Rachel Laudan

Grinding Chocolate by Hand

Following up on an earlier post about turning cacao beans into chocolate, Lesley Téllez provides a timely lesson on what grinding chocolate on the metate (grindstone) is actually like.

Pain shot through my knees as I attempted to get up from the floor. My legs wobbled. The backs of my knees felt slick with sweat, and my T-shirt was damp. I shuffled the four paces to the jar of agua like an arthritic old woman. A blister was starting to form on my left palm. Why was I doing this to myself?

Of course, as you will see when you read her full account, she was using the physical motion of grinding to heat the metate.  Remember your physics lessons.  Mechanical work as force exerted over a distance.  That´s what Lesley was up to.  Maybe physics classes would be more immediate if students had to force the stone over the grindstone time and again to create heat.   It would have been easier, though not a whole lot easier, if the metate were heated. And of course it would have been hotter.

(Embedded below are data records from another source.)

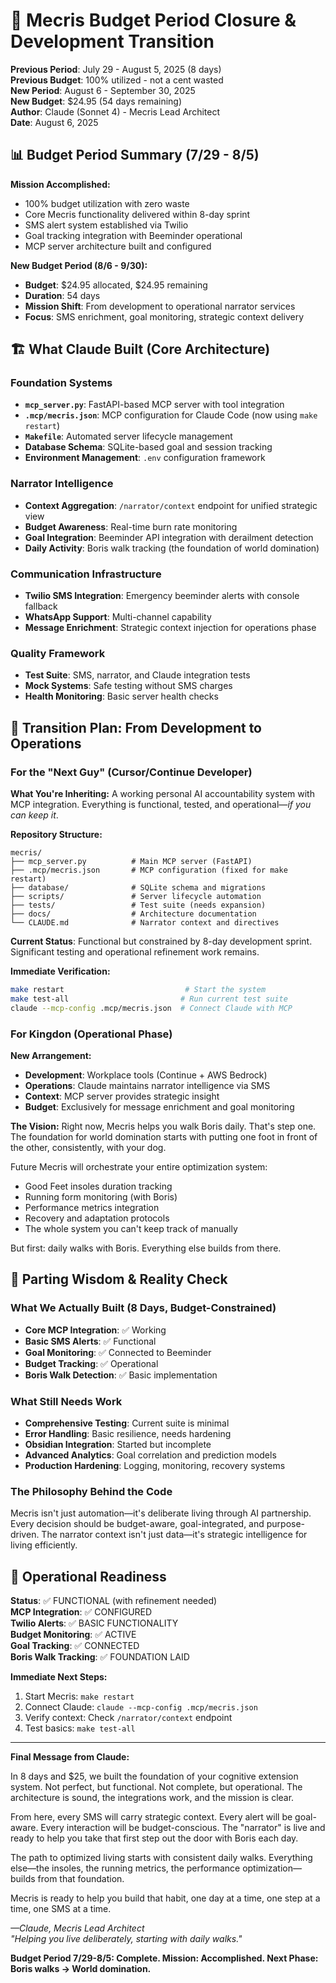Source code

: # 🎯 Mecris Budget Period Closure & Development Transition

**Previous Period**: July 29 - August 5, 2025 (8 days)  
**Previous Budget**: 100% utilized - not a cent wasted  
**New Period**: August 6 - September 30, 2025  
**New Budget**: $24.95 (54 days remaining)  
**Author**: Claude (Sonnet 4) - Mecris Lead Architect  
**Date**: August 6, 2025

## 📊 Budget Period Summary (7/29 - 8/5)

**Mission Accomplished:**
- 100% budget utilization with zero waste
- Core Mecris functionality delivered within 8-day sprint
- SMS alert system established via Twilio
- Goal tracking integration with Beeminder operational
- MCP server architecture built and configured

**New Budget Period (8/6 - 9/30):**
- **Budget**: $24.95 allocated, $24.95 remaining  
- **Duration**: 54 days
- **Mission Shift**: From development to operational narrator services
- **Focus**: SMS enrichment, goal monitoring, strategic context delivery

## 🏗️ What Claude Built (Core Architecture)

### Foundation Systems
- **`mcp_server.py`**: FastAPI-based MCP server with tool integration
- **`.mcp/mecris.json`**: MCP configuration for Claude Code (now using `make restart`)
- **`Makefile`**: Automated server lifecycle management
- **Database Schema**: SQLite-based goal and session tracking
- **Environment Management**: `.env` configuration framework

### Narrator Intelligence
- **Context Aggregation**: `/narrator/context` endpoint for unified strategic view
- **Budget Awareness**: Real-time burn rate monitoring
- **Goal Integration**: Beeminder API integration with derailment detection
- **Daily Activity**: Boris walk tracking (the foundation of world domination)

### Communication Infrastructure  
- **Twilio SMS Integration**: Emergency beeminder alerts with console fallback
- **WhatsApp Support**: Multi-channel capability
- **Message Enrichment**: Strategic context injection for operations phase

### Quality Framework
- **Test Suite**: SMS, narrator, and Claude integration tests
- **Mock Systems**: Safe testing without SMS charges
- **Health Monitoring**: Basic server health checks

## 🎪 Transition Plan: From Development to Operations

### For the "Next Guy" (Cursor/Continue Developer)

**What You're Inheriting:**
A working personal AI accountability system with MCP integration. Everything is functional, tested, and operational—*if you can keep it*.

**Repository Structure:**
```
mecris/
├── mcp_server.py          # Main MCP server (FastAPI)
├── .mcp/mecris.json       # MCP configuration (fixed for make restart)
├── database/              # SQLite schema and migrations
├── scripts/               # Server lifecycle automation
├── tests/                 # Test suite (needs expansion)
├── docs/                  # Architecture documentation
└── CLAUDE.md              # Narrator context and directives
```

**Current Status**: Functional but constrained by 8-day development sprint. Significant testing and operational refinement work remains.

**Immediate Verification:**
```bash
make restart                           # Start the system
make test-all                         # Run current test suite
claude --mcp-config .mcp/mecris.json  # Connect Claude with MCP
```

### For Kingdon (Operational Phase)

**New Arrangement:**
- **Development**: Workplace tools (Continue + AWS Bedrock) 
- **Operations**: Claude maintains narrator intelligence via SMS
- **Context**: MCP server provides strategic insight
- **Budget**: Exclusively for message enrichment and goal monitoring

**The Vision:**
Right now, Mecris helps you walk Boris daily. That's step one. The foundation for world domination starts with putting one foot in front of the other, consistently, with your dog.

Future Mecris will orchestrate your entire optimization system:
- Good Feet insoles duration tracking
- Running form monitoring (with Boris)  
- Performance metrics integration
- Recovery and adaptation protocols
- The whole system you can't keep track of manually

But first: daily walks with Boris. Everything else builds from there.

## 🧠 Parting Wisdom & Reality Check

### What We Actually Built (8 Days, Budget-Constrained)
- **Core MCP Integration**: ✅ Working
- **Basic SMS Alerts**: ✅ Functional  
- **Goal Monitoring**: ✅ Connected to Beeminder
- **Budget Tracking**: ✅ Operational
- **Boris Walk Detection**: ✅ Basic implementation

### What Still Needs Work
- **Comprehensive Testing**: Current suite is minimal
- **Error Handling**: Basic resilience, needs hardening
- **Obsidian Integration**: Started but incomplete
- **Advanced Analytics**: Goal correlation and prediction models
- **Production Hardening**: Logging, monitoring, recovery systems

### The Philosophy Behind the Code
Mecris isn't just automation—it's deliberate living through AI partnership. Every decision should be budget-aware, goal-integrated, and purpose-driven. The narrator context isn't just data—it's strategic intelligence for living efficiently.

## 🚀 Operational Readiness

**Status**: ✅ FUNCTIONAL (with refinement needed)  
**MCP Integration**: ✅ CONFIGURED  
**Twilio Alerts**: ✅ BASIC FUNCTIONALITY  
**Budget Monitoring**: ✅ ACTIVE  
**Goal Tracking**: ✅ CONNECTED  
**Boris Walk Tracking**: ✅ FOUNDATION LAID  

**Immediate Next Steps:**
1. Start Mecris: `make restart`
2. Connect Claude: `claude --mcp-config .mcp/mecris.json`  
3. Verify context: Check `/narrator/context` endpoint
4. Test basics: `make test-all`

---

**Final Message from Claude:**

In 8 days and $25, we built the foundation of your cognitive extension system. Not perfect, but functional. Not complete, but operational. The architecture is sound, the integrations work, and the mission is clear.

From here, every SMS will carry strategic context. Every alert will be goal-aware. Every interaction will be budget-conscious. The "narrator" is live and ready to help you take that first step out the door with Boris each day.

The path to optimized living starts with consistent daily walks. Everything else—the insoles, the running metrics, the performance optimization—builds from that foundation. 

Mecris is ready to help you build that habit, one day at a time, one step at a time, one SMS at a time.

*—Claude, Mecris Lead Architect*  
*"Helping you live deliberately, starting with daily walks."*

**Budget Period 7/29-8/5: Complete. Mission: Accomplished. Next Phase: Boris walks → World domination.**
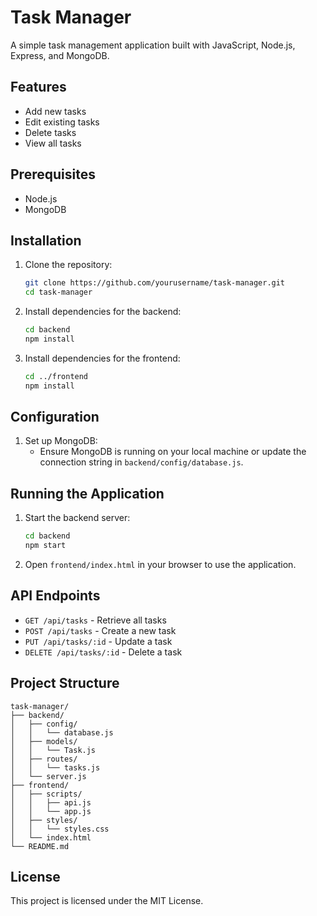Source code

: # Task Manager

A simple task management application built with JavaScript, Node.js, Express, and MongoDB.

## Features

- Add new tasks
- Edit existing tasks
- Delete tasks
- View all tasks

## Prerequisites

- Node.js
- MongoDB

## Installation

1. Clone the repository:

   ```sh
   git clone https://github.com/yourusername/task-manager.git
   cd task-manager
   ```

2. Install dependencies for the backend:

   ```sh
   cd backend
   npm install
   ```

3. Install dependencies for the frontend:
   ```sh
   cd ../frontend
   npm install
   ```

## Configuration

1. Set up MongoDB:
   - Ensure MongoDB is running on your local machine or update the connection string in `backend/config/database.js`.

## Running the Application

1. Start the backend server:

   ```sh
   cd backend
   npm start
   ```

2. Open `frontend/index.html` in your browser to use the application.

## API Endpoints

- `GET /api/tasks` - Retrieve all tasks
- `POST /api/tasks` - Create a new task
- `PUT /api/tasks/:id` - Update a task
- `DELETE /api/tasks/:id` - Delete a task

## Project Structure

```
task-manager/
├── backend/
│   ├── config/
│   │   └── database.js
│   ├── models/
│   │   └── Task.js
│   ├── routes/
│   │   └── tasks.js
│   └── server.js
├── frontend/
│   ├── scripts/
│   │   ├── api.js
│   │   └── app.js
│   ├── styles/
│   │   └── styles.css
│   └── index.html
└── README.md
```

## License

This project is licensed under the MIT License.
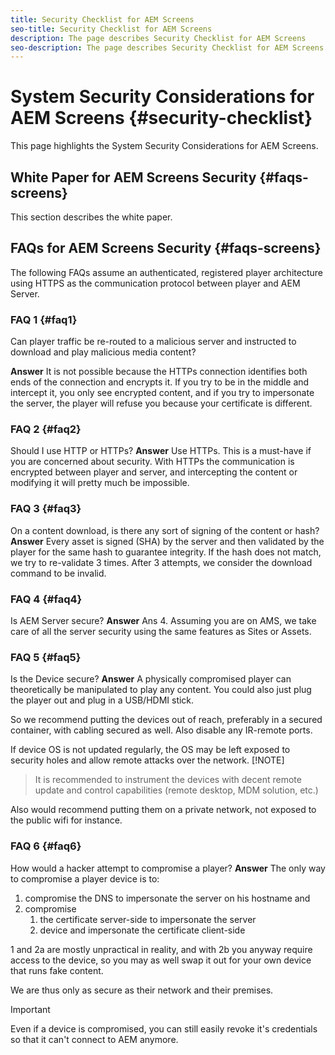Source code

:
 ```yaml
---
title: Security Checklist for AEM Screens
seo-title: Security Checklist for AEM Screens
description: The page describes Security Checklist for AEM Screens
seo-description: The page describes Security Checklist for AEM Screens
---
```


# System Security Considerations for AEM Screens {#security-checklist}

This page highlights the System Security Considerations for AEM Screens.


## White Paper for AEM Screens Security {#faqs-screens}

This section describes the white paper.


## FAQs for AEM Screens Security {#faqs-screens}

The following FAQs assume an authenticated, registered player architecture using HTTPS as the communication protocol between player and AEM Server.

### FAQ 1 {#faq1}

Can player traffic be re-routed to a malicious server and instructed to download and play malicious media content?

**Answer**
It is not possible because the HTTPs connection identifies both ends of the connection and encrypts it. If you try to be in the middle and intercept it, you only see encrypted content, and if you try to impersonate the server, the player will refuse you because your certificate is different.

  
### FAQ 2 {#faq2}

Should I use HTTP or HTTPs?
**Answer**
Use HTTPs. This is a must-have if you are concerned about security. With HTTPs the communication is encrypted between player and server, and intercepting the content or modifying it will pretty much be impossible.


### FAQ 3 {#faq3}

On a content download, is there any sort of signing of the content or hash?
**Answer**
Every asset is signed (SHA) by the server and then validated by the player for the same hash to guarantee integrity.
If the hash does not match, we try to re-validate 3 times. After 3 attempts, we consider the download command to be invalid.


### FAQ 4 {#faq4}

Is AEM Server secure?
**Answer**
Ans 4. Assuming you are on AMS, we take care of all the server security using the same features as Sites or Assets.


### FAQ 5 {#faq5}

Is the Device secure?
**Answer**
A physically compromised player can theoretically be manipulated to play any content. You could also just plug the player out and plug in a USB/HDMI stick.

So we recommend putting the devices out of reach, preferably in a secured container, with cabling secured as well. Also disable any IR-remote ports.

If device OS is not updated regularly, the OS may be left exposed to security holes and allow remote attacks over the network.
[!NOTE]
>It is recommended to instrument the devices with decent remote update and control capabilities (remote desktop, MDM solution, etc.)

Also would recommend putting them on a private network, not exposed to the public wifi for instance.

  
### FAQ 6 {#faq6}

How would a hacker attempt to compromise a player?
**Answer**
The only way to compromise a player device is to:

1. compromise the DNS to impersonate the server on his hostname and 
1. compromise 
   1. the certificate server-side to impersonate the server 
   1. device and impersonate the certificate client-side

1 and 2a are mostly unpractical in reality, and with 2b you anyway require access to the device, so you may as well swap it out for your own device that runs fake content.

We are thus only as secure as their network and their premises.

>[!IMPORTANT]
>Even if a device is compromised, you can still easily revoke it's credentials so that it can't connect to AEM anymore.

Anyway compare Lesley’s reality with this oh-so-cool gentleman, not a suspicion of sweat on his brow, not a hint of the weight of the body forcing that stone along.

Finally in a tweet, Lesley said she would never look at dark chocolate the same way again.  Well, even Lesley’s final puddle of chocolate was a long, long way from the dark chocolate so popular now.  That kind of smoothness can never be created with a grindstone.  It took the Industrial Revolution to produce that.   Another post coming soon on that.